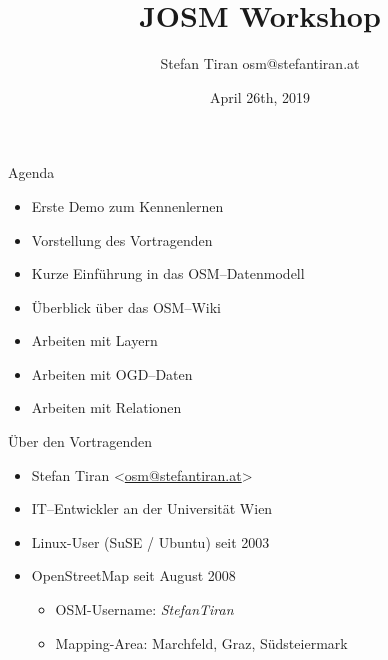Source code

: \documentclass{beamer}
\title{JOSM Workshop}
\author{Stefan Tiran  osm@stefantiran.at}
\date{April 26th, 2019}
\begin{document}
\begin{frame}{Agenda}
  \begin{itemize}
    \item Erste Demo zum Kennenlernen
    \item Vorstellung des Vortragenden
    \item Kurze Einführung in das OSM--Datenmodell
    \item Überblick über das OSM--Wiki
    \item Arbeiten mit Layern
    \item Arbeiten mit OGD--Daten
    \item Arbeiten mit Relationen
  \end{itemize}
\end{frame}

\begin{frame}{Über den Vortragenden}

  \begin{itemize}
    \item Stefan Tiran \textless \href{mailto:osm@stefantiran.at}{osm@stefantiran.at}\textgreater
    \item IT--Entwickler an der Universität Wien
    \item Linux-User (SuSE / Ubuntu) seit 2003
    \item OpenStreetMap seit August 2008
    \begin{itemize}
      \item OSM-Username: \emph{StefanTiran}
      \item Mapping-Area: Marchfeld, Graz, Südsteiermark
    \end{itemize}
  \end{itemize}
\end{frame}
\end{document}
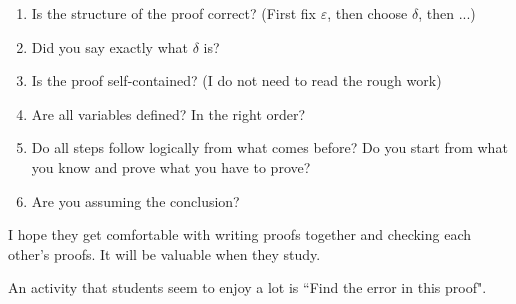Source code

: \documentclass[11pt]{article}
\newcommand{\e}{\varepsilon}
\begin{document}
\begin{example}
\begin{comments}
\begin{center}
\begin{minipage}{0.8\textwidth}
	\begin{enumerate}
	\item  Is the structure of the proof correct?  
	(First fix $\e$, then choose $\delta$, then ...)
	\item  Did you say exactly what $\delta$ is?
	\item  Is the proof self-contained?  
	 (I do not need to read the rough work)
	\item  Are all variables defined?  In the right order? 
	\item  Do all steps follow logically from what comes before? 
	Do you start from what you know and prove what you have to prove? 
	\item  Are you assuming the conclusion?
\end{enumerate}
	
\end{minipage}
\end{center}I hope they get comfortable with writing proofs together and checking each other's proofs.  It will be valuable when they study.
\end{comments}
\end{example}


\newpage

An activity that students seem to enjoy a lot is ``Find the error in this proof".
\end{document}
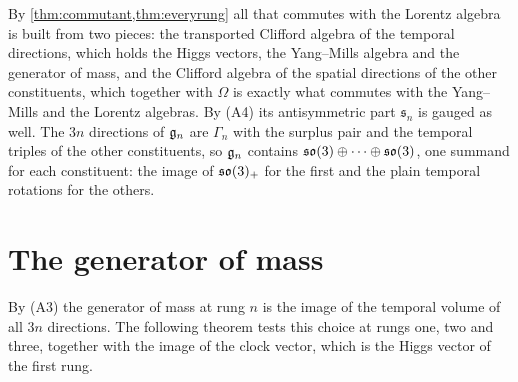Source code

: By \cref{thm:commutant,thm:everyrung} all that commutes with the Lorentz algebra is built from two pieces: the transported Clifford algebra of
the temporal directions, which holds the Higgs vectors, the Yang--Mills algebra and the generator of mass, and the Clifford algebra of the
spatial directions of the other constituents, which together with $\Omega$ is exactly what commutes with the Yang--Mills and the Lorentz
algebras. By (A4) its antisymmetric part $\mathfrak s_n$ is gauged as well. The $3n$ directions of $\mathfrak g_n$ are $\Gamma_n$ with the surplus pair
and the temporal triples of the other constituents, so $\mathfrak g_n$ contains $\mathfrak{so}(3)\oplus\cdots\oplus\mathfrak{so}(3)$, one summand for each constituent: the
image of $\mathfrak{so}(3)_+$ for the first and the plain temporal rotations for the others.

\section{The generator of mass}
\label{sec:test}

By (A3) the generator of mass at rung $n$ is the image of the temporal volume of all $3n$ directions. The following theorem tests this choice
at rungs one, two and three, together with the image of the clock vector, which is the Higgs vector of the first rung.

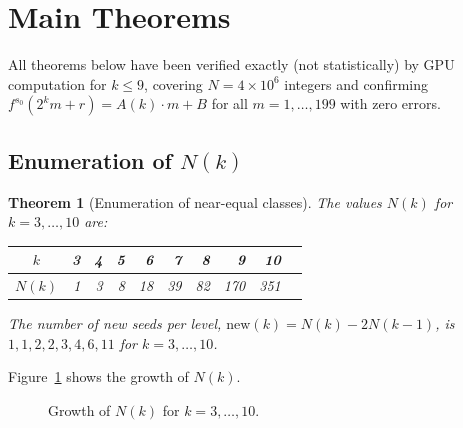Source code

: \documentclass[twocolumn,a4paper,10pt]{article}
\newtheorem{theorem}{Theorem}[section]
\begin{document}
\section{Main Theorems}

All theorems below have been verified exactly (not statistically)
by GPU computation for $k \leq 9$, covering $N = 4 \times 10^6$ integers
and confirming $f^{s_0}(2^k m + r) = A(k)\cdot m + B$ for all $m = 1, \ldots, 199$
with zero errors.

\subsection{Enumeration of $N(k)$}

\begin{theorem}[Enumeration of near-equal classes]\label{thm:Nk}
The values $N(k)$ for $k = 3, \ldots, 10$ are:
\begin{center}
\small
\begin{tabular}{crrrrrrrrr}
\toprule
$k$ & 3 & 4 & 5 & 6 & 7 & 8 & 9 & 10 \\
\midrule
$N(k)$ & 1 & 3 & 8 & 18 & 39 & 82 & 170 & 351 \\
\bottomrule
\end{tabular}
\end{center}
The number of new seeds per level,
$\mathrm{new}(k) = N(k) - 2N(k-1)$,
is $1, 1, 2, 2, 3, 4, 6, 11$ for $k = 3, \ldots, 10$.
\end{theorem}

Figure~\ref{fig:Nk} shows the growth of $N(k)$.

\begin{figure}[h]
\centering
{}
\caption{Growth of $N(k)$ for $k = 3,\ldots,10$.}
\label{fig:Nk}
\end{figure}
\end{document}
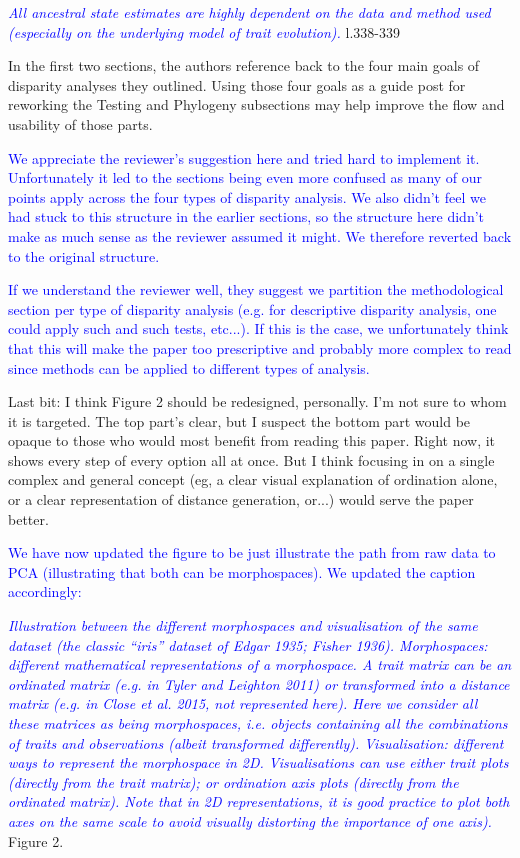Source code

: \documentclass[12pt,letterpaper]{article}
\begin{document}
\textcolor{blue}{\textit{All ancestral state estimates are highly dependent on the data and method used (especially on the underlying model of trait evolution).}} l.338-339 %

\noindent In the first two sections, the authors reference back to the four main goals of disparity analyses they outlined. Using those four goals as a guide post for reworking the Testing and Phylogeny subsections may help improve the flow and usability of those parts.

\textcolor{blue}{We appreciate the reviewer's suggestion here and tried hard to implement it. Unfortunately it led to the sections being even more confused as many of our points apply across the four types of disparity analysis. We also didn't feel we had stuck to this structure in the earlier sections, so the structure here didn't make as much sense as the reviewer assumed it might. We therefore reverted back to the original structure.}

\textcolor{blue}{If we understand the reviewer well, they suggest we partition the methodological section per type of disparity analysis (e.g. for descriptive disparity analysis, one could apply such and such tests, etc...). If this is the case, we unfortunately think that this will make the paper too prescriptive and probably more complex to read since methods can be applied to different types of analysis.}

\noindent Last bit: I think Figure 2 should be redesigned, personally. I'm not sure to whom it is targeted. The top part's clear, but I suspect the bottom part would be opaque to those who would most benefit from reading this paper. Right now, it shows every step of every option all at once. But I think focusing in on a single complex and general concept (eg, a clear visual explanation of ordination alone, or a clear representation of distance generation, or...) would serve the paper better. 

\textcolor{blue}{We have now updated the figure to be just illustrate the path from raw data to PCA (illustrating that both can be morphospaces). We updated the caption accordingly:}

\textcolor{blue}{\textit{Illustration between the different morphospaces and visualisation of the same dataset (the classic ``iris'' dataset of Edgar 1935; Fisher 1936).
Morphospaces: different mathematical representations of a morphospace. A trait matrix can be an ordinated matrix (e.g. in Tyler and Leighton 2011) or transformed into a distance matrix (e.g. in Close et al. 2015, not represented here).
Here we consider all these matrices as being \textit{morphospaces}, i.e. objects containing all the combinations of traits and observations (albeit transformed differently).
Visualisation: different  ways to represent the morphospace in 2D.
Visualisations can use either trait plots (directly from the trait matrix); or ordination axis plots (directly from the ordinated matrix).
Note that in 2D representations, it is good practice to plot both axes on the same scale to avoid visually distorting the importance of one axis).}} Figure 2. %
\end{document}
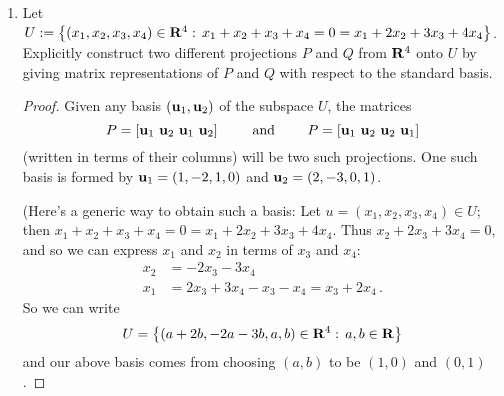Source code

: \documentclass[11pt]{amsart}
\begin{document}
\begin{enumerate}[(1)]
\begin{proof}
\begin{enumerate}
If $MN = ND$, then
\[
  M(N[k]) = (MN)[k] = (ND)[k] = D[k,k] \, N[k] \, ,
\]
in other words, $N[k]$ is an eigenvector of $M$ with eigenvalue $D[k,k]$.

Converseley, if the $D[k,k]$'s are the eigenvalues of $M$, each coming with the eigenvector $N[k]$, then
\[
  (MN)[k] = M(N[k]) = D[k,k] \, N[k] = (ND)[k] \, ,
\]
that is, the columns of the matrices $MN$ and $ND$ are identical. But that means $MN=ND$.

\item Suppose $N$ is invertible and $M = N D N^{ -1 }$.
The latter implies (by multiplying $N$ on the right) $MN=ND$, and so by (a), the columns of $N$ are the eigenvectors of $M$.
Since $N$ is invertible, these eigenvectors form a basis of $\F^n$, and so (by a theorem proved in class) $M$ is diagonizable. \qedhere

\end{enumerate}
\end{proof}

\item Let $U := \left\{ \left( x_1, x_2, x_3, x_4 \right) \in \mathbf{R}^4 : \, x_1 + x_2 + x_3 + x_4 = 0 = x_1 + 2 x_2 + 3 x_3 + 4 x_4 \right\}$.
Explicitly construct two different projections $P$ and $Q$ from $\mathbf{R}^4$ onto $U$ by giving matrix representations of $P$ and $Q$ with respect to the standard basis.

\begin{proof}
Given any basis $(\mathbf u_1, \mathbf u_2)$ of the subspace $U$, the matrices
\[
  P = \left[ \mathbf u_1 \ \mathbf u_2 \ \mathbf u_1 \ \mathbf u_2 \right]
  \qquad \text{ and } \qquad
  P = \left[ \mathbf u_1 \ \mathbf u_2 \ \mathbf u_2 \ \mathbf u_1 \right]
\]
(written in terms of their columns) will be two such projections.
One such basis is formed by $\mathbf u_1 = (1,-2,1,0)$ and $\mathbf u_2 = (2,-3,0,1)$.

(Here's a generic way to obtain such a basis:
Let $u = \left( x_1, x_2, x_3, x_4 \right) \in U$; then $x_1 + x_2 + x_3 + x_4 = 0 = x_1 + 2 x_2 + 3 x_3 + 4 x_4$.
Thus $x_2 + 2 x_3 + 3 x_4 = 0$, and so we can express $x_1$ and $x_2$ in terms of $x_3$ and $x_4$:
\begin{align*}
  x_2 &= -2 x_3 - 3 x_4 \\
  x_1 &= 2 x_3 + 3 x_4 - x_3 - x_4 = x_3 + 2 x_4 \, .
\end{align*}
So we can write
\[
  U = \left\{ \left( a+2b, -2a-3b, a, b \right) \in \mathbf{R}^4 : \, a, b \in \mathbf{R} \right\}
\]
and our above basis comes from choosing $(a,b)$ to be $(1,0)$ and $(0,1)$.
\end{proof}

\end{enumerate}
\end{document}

→ TASK DIRECTIONS
In the listing above, each line with the word "commutes" is to be copied out.

→ EXERCISE SOLUTION
: By \cref{thm:commutant,thm:everyrung} all that commutes with the Lorentz algebra is built from two pieces: the transported Clifford algebra of
spatial directions of the other constituents, which together with $\Omega$ is exactly what commutes with the Yang--Mills and the Lorentz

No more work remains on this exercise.